Stress that is out of your control. Many of the stress factors you deal with you have no control over. Comforting isn’t it? These stress points can come from a wide variety of sources that impact your life and business in one way or another. How you cope with this type of stress will lead to one of two things: more stress or a better management style.

In his book, Don’t Sweat the Small Stuff, Richard Carlson writes, “When you look at life and its many challenges as a test, or series of tests, you begin to see each issue you face as an opportunity to grow, a chance to roll with the punches. Whether you’re being bombarded with problems, responsibilities, even surmountable hurdles, when looked at it as a test, you always have a chance to succeed, in the sense of rising above that which is challenging you.”

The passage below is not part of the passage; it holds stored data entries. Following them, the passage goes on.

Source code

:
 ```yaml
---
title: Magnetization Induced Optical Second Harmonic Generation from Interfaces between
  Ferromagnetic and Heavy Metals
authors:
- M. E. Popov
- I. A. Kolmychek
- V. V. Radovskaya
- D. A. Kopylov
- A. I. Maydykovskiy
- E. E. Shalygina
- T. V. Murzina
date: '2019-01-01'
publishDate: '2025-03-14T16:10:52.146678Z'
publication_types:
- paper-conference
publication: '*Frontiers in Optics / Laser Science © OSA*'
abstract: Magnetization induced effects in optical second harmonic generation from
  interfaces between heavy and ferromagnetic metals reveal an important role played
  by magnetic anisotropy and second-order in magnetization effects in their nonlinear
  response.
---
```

You may not have chosen the stress you face, but you do choose your response to it. When you face it, not in a destructive way, but with a belief that “this too shall pass”, you can lead by example take control of it.

Stress you cause. Let’s be honest, there are times leaders cause stress. This happens when leaders espouse unrealistic expectations, delivers inconsistent communication, or promotes an unclear vision. In his book, The 360° Leader, John Maxwell writes, “In an organization, security flows downward. When leaders are insecure, they often project that insecurity down on the people below them.” And this is the mistake leaders make by being the source of stress for their team.

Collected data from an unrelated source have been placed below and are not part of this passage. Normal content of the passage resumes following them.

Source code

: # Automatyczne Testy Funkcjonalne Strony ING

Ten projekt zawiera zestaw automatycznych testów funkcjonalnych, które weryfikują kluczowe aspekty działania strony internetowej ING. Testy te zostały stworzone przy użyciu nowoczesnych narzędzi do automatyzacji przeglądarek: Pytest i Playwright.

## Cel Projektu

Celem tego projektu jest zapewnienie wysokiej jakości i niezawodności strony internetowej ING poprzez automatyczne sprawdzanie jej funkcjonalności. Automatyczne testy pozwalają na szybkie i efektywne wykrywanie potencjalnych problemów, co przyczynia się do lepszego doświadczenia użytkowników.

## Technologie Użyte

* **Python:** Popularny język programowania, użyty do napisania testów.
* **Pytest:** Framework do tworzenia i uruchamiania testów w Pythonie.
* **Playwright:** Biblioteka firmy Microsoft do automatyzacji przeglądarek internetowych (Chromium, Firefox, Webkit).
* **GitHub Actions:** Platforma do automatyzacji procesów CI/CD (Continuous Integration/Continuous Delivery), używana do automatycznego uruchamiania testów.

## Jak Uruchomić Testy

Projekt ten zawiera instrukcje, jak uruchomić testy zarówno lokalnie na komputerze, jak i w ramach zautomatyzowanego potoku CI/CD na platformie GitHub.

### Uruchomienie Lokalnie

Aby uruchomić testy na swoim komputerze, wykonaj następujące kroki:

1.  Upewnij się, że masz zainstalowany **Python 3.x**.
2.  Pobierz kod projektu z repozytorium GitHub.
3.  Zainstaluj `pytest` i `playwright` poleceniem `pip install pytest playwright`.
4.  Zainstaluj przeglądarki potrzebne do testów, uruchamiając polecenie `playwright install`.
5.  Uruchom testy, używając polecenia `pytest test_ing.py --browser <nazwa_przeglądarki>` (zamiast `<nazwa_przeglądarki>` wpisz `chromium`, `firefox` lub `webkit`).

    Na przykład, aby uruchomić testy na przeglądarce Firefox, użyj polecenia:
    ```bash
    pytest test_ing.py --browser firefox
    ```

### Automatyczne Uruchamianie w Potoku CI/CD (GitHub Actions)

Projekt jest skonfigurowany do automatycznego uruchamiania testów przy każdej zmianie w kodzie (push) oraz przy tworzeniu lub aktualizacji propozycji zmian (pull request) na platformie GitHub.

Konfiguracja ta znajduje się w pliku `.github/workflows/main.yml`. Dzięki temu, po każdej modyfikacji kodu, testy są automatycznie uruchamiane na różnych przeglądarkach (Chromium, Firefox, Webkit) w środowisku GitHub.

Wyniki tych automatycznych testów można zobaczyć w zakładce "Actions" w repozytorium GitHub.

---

Caring leaders conscientiously strive to relieve the stress that finds its way into the organization by being the stress spotter and finding ways to reduce it. Your team is under enough stress as it is without you being the creator of it. Are you a source of stress or a deflector of it?

Stress you capitalize upon. Ultimately, no one is immune from stress. It is a part of life and leadership and there is no escaping it. However, stress can be a positive motivator if you choose the right attitude. Mark Sanborn, author of The Fred Factor says, “Freds know that one of the most exciting things about life is that we awake each day with the ability to reinvent ourselves. No matter what happened yesterday, today is a new day. While we can’t deny the struggles and setbacks, neither should we be restrained by them.” What a great thought.

Tough times call for courageous leaders who will step up and embrace the stress and turn it into something positive. Instead of being discouraged and defeated by it why not recognize it for what it is; a blessing in disguise and an opportunity for growth and development?

To be sure, stress can cause many problems, health and otherwise. Yet it is when we take an honest look at the stress that is out of our control, the stress we cause, and the stress that we capitalize upon that we can begin to get it under control.